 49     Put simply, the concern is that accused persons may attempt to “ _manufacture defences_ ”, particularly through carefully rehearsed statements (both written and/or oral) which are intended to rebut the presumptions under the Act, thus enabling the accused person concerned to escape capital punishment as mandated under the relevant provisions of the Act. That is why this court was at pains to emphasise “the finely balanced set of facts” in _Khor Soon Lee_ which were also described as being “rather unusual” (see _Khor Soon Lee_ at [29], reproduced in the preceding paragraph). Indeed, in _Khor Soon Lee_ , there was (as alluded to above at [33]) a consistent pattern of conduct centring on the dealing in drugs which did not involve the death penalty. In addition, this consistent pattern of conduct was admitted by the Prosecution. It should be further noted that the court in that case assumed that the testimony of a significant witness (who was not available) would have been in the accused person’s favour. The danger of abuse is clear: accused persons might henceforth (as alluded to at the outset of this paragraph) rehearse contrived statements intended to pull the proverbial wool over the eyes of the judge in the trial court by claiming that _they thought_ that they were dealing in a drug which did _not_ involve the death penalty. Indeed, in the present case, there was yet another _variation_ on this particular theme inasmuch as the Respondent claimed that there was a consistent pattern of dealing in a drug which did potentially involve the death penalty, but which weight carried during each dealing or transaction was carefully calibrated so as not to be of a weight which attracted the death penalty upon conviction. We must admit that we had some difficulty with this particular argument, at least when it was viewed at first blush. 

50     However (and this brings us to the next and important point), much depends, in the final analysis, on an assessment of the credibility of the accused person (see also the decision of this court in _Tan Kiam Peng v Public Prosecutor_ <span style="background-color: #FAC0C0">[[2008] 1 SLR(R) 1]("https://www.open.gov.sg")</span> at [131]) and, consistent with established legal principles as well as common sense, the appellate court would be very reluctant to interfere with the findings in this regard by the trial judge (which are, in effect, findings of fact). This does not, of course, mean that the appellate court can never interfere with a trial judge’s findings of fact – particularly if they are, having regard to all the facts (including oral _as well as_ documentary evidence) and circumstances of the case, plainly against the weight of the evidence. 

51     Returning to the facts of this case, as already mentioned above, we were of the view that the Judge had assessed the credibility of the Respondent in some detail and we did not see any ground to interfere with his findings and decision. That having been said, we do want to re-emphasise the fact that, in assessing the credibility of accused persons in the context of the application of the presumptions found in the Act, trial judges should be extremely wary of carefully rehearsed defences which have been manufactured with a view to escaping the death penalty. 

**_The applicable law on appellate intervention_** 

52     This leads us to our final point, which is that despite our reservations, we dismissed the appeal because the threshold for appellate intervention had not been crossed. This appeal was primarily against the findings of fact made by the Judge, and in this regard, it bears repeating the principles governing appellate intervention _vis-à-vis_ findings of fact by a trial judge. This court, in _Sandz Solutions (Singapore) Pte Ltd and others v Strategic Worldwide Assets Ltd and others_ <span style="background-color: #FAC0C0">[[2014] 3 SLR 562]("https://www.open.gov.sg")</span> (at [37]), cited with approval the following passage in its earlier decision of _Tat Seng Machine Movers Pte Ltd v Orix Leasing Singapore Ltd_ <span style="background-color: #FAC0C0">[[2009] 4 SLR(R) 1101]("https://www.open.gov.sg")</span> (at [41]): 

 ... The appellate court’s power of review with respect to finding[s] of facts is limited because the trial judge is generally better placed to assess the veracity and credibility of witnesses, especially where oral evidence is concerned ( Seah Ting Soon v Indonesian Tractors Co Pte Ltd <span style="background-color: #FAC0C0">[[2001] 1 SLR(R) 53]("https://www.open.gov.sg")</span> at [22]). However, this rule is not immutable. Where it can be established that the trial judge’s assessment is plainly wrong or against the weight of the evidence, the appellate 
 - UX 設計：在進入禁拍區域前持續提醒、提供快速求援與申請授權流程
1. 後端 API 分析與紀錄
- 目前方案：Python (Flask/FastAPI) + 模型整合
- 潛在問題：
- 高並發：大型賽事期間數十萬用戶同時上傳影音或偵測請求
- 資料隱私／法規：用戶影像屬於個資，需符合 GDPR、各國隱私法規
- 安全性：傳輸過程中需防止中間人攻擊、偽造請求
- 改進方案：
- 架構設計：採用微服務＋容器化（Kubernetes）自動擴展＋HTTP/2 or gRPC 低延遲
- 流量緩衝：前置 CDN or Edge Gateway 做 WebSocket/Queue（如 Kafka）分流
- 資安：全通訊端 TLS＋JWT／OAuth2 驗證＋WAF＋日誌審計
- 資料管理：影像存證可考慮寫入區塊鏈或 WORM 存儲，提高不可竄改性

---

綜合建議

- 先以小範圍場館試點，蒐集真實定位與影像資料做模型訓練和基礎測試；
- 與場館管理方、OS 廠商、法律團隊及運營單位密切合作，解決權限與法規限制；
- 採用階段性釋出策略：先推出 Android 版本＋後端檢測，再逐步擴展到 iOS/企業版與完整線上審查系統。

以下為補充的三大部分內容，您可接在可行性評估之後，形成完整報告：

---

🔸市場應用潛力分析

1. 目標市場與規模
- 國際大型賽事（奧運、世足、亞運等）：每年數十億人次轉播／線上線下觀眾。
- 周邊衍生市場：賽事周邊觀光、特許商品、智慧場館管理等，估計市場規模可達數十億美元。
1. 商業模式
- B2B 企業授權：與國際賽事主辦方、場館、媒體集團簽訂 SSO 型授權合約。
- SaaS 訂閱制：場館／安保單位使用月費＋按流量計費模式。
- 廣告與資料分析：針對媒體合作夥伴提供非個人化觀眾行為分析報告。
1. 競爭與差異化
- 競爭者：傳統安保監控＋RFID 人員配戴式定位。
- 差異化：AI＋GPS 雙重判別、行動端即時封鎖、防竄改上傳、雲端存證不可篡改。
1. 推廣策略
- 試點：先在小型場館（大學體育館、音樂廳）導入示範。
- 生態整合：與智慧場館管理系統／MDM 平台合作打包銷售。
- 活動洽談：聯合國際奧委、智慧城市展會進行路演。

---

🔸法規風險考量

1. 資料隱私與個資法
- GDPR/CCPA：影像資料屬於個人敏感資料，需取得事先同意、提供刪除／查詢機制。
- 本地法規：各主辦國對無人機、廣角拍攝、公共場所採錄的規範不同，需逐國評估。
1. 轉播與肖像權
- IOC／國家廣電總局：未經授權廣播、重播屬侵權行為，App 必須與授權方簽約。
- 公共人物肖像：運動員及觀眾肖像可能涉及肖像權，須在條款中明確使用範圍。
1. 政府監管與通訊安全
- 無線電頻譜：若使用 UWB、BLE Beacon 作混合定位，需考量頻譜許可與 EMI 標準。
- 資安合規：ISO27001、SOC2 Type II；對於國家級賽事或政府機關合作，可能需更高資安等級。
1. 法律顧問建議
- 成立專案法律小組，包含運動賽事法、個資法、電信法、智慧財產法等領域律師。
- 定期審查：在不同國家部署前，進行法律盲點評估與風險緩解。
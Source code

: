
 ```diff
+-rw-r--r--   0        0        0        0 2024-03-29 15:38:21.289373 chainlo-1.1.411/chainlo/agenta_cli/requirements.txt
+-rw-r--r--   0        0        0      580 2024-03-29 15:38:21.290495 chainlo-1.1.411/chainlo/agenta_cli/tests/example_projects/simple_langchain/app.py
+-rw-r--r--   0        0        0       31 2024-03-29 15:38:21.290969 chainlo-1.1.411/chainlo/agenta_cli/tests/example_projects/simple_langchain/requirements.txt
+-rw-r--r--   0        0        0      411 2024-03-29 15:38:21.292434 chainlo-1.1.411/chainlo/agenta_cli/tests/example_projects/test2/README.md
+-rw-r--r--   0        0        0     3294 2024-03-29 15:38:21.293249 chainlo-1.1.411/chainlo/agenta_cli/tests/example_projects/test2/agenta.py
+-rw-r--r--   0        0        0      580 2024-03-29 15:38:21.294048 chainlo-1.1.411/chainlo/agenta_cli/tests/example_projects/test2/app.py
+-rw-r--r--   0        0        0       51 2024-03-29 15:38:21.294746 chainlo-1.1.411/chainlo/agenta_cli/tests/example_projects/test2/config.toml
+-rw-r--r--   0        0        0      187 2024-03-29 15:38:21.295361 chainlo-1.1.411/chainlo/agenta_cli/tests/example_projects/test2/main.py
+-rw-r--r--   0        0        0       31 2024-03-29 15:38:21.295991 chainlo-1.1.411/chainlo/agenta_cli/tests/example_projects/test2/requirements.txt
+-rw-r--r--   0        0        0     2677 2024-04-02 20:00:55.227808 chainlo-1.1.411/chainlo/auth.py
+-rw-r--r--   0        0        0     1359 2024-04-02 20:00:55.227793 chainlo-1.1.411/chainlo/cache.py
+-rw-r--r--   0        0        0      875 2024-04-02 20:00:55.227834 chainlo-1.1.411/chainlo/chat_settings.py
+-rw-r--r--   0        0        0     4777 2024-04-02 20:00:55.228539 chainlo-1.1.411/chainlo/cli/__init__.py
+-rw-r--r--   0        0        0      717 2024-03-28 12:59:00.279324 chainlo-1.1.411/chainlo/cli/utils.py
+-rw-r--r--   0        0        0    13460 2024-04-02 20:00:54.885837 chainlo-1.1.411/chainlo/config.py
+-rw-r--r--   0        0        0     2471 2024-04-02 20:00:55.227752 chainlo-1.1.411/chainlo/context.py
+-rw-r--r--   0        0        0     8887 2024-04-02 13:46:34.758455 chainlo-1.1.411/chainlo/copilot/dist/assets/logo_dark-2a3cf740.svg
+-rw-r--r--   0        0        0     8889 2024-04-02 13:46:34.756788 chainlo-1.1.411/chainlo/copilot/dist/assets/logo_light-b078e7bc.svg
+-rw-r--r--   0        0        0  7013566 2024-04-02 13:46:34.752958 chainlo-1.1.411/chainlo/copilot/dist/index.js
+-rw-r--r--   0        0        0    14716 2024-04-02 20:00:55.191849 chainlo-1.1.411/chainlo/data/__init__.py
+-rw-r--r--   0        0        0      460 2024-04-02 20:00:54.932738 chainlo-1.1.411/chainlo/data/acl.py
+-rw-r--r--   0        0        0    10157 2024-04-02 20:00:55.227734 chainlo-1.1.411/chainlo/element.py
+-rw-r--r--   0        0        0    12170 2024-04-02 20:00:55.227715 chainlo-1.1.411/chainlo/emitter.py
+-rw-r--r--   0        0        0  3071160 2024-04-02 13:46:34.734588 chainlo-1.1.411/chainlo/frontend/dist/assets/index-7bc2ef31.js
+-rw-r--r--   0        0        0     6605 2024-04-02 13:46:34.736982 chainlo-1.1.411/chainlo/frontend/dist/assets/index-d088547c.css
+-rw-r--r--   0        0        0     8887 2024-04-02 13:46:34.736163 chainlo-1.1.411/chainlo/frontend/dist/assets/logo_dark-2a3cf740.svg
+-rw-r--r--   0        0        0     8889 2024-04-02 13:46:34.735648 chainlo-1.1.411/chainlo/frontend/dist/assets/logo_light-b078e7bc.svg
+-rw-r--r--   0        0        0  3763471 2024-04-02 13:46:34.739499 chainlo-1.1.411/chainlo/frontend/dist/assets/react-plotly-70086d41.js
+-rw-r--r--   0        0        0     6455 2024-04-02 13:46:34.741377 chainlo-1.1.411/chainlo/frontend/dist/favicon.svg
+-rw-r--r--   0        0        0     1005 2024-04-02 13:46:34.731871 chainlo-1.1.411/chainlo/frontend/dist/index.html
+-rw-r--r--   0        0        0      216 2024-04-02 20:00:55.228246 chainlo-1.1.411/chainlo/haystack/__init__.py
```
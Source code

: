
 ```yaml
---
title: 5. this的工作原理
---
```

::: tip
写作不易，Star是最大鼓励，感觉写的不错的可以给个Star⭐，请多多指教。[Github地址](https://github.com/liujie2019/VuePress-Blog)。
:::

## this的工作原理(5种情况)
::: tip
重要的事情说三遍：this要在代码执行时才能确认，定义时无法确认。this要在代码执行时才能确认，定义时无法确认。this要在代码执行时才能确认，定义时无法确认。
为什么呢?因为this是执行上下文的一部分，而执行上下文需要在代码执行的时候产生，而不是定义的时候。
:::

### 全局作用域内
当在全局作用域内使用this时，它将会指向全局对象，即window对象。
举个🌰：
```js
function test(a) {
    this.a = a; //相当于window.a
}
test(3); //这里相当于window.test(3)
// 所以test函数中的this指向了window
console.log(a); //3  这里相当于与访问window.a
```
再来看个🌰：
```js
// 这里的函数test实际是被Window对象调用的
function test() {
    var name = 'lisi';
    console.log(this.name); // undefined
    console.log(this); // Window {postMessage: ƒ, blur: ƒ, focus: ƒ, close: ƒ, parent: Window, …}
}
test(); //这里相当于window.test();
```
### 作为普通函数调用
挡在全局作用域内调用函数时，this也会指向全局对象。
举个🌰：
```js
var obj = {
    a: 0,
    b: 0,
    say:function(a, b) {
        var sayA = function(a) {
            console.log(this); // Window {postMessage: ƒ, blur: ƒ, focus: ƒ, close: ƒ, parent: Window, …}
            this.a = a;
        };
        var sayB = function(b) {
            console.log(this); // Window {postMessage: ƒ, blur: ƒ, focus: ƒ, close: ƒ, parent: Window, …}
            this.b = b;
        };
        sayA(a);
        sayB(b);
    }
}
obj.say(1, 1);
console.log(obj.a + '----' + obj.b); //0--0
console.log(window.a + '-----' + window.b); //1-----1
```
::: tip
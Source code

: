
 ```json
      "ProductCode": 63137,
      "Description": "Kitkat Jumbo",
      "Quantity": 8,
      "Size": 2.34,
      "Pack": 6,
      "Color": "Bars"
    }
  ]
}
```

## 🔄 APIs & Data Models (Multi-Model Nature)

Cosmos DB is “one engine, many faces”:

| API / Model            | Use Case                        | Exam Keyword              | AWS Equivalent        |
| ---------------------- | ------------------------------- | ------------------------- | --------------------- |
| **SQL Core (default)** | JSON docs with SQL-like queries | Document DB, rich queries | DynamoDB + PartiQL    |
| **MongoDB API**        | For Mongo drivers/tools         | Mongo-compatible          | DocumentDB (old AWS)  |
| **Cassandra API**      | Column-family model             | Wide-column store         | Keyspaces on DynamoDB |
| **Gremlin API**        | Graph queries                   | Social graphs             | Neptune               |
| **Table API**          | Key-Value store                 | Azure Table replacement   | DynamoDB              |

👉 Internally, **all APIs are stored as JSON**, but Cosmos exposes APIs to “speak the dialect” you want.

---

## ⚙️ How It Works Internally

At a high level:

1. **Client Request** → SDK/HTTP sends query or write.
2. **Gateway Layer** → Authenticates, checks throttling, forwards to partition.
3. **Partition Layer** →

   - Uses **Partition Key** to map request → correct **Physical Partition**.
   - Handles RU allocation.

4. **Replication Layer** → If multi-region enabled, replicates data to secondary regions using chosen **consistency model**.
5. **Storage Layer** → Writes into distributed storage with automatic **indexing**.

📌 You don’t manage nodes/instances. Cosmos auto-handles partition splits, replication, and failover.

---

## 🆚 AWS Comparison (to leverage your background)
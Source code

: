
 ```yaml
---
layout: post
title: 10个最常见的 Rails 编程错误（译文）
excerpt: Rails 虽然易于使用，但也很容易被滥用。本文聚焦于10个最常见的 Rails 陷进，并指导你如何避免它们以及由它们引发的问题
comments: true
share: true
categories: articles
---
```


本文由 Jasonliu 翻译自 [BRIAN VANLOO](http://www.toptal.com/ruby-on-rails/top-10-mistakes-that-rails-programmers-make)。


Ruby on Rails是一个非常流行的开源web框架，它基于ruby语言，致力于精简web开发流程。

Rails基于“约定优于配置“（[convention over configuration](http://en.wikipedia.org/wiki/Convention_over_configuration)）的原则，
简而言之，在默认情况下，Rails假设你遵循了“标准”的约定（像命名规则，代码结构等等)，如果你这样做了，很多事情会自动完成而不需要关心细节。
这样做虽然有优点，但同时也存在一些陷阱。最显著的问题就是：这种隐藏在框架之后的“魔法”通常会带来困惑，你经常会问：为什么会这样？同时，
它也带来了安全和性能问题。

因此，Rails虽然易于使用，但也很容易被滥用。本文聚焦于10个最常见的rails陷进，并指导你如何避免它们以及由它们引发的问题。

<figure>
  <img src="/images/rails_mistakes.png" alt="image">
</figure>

==================================================

▶ How to complete this task: Once you find the line with "- 高並發：大型賽事期間數十萬用戶同時上傳影音或偵測請求" in the entries above, output it and each line after it up to and including the line with "- 資料管理：影像存證可考慮寫入區塊鏈或 WORM 存儲，提高不可竄改性", and nothing else.

▶ Result of this exercise:
- 高並發：大型賽事期間數十萬用戶同時上傳影音或偵測請求
- 資料隱私／法規：用戶影像屬於個資，需符合 GDPR、各國隱私法規
- 安全性：傳輸過程中需防止中間人攻擊、偽造請求
- 改進方案：
- 架構設計：採用微服務＋容器化（Kubernetes）自動擴展＋HTTP/2 or gRPC 低延遲
- 流量緩衝：前置 CDN or Edge Gateway 做 WebSocket/Queue（如 Kafka）分流
- 資安：全通訊端 TLS＋JWT／OAuth2 驗證＋WAF＋日誌審計
- 資料管理：影像存證可考慮寫入區塊鏈或 WORM 存儲，提高不可竄改性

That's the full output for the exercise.